People v. Tagiev (Shamil)
This text of 137 N.Y.S.3d 242 (People v. Tagiev (Shamil)) is published on Counsel Stack Legal Research, covering Appellate Terms of the Supreme Court of New York primary law. Counsel Stack provides free access to over 12 million legal documents including statutes, case law, regulations, and constitutions.
Opinion
People v Tagiev (2020 NY Slip Op 20314)
| People v Tagiev |
| 2020 NY Slip Op 20314 [70 Misc 3d 47] |
| Accepted for Miscellaneous Reports Publication |
| Supreme Court, Appellate Term, Second Department, 2d, 11th and 13th Judicial Districts |
| Published by New York State Law Reporting Bureau pursuant to Judiciary Law § 431. |
| As corrected through Wednesday, March 10, 2021 |
[*1]
| The People of the State of New York, Respondent, v Shamil Tagiev, Appellant. |
Supreme Court, Appellate Term, Second Department, 2d, 11th and 13th Judicial Districts, November 20, 2020
Appellate Advocates (Jonathan Schoepp-Wong of counsel) for appellant.

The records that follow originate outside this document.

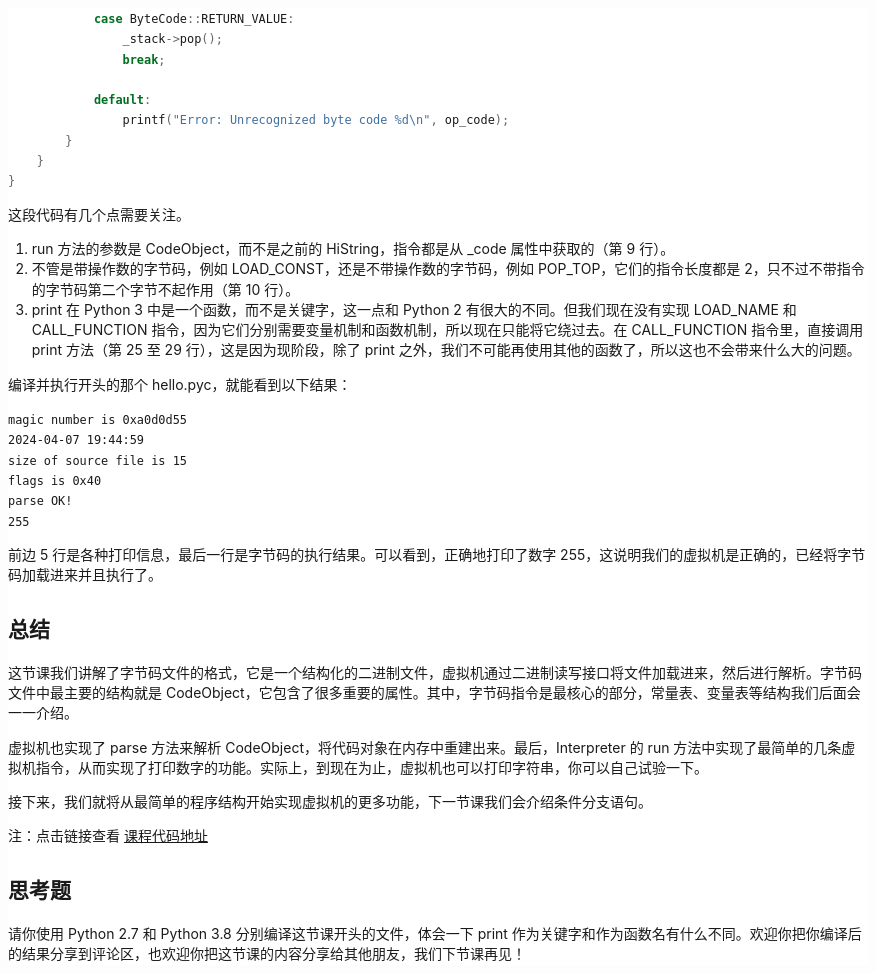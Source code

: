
 ```c++
            case ByteCode::RETURN_VALUE:
                _stack->pop();
                break;

            default:
                printf("Error: Unrecognized byte code %d\n", op_code);
        }
    }
}

```

这段代码有几个点需要关注。

1. run 方法的参数是 CodeObject，而不是之前的 HiString，指令都是从 \_code 属性中获取的（第 9 行）。
2. 不管是带操作数的字节码，例如 LOAD\_CONST，还是不带操作数的字节码，例如 POP\_TOP，它们的指令长度都是 2，只不过不带指令的字节码第二个字节不起作用（第 10 行）。
3. print 在 Python 3 中是一个函数，而不是关键字，这一点和 Python 2 有很大的不同。但我们现在没有实现 LOAD\_NAME 和 CALL\_FUNCTION 指令，因为它们分别需要变量机制和函数机制，所以现在只能将它绕过去。在 CALL\_FUNCTION 指令里，直接调用 print 方法（第 25 至 29 行），这是因为现阶段，除了 print 之外，我们不可能再使用其他的函数了，所以这也不会带来什么大的问题。

编译并执行开头的那个 hello.pyc，就能看到以下结果：

```plain
magic number is 0xa0d0d55
2024-04-07 19:44:59
size of source file is 15
flags is 0x40
parse OK!
255

```

前边 5 行是各种打印信息，最后一行是字节码的执行结果。可以看到，正确地打印了数字 255，这说明我们的虚拟机是正确的，已经将字节码加载进来并且执行了。

## 总结

这节课我们讲解了字节码文件的格式，它是一个结构化的二进制文件，虚拟机通过二进制读写接口将文件加载进来，然后进行解析。字节码文件中最主要的结构就是 CodeObject，它包含了很多重要的属性。其中，字节码指令是最核心的部分，常量表、变量表等结构我们后面会一一介绍。

虚拟机也实现了 parse 方法来解析 CodeObject，将代码对象在内存中重建出来。最后，Interpreter 的 run 方法中实现了最简单的几条虚拟机指令，从而实现了打印数字的功能。实际上，到现在为止，虚拟机也可以打印字符串，你可以自己试验一下。

接下来，我们就将从最简单的程序结构开始实现虚拟机的更多功能，下一节课我们会介绍条件分支语句。

注：点击链接查看 [课程代码地址](https://gitee.com/hinus/pythonvm/tree/geektime/)

## 思考题

请你使用 Python 2.7 和 Python 3.8 分别编译这节课开头的文件，体会一下 print 作为关键字和作为函数名有什么不同。欢迎你把你编译后的结果分享到评论区，也欢迎你把这节课的内容分享给其他朋友，我们下节课再见！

Eric Gonzalez, District Attorney (Leonard Joblove, Thomas M. Ross and Gamaliel Marrero of counsel), for respondent.
Ordered that the judgment of conviction is modified, as a matter of discretion in the interest of justice, by vacating so{**70 Misc 3d at 49} much of the sentence as imposed a fine; as so modified, the judgment of conviction is affirmed.
Defendant was charged in an accusatory instrument with leaving the scene of an incident without reporting property damage (Vehicle and Traffic Law § 600 [1] [a]), operating a motor vehicle while under the influence of drugs (Vehicle and Traffic Law § 1192 [4]), aggravated unlicensed operation of a motor vehicle in the third degree (Vehicle and Traffic Law § 511 [1] [a]), and unlicensed operation of a motor vehicle (Vehicle and Traffic Law § 509 [1]). After waiving prosecution by information, defendant pleaded guilty to driving while intoxicated (common law) (Vehicle and Traffic Law § 1192 [3]), which charge was deemed added to the accusatory instrument, and he was sentenced to 60 days' imprisonment (to run concurrently and nunc pro tunc to a sentence of 31/2 to 7 years that had been previously imposed on an unrelated felony conviction), a fine, a six-month license revocation, and a conditional discharge, the condition of which was to install and maintain an ignition interlock device (IID) for a period of one year.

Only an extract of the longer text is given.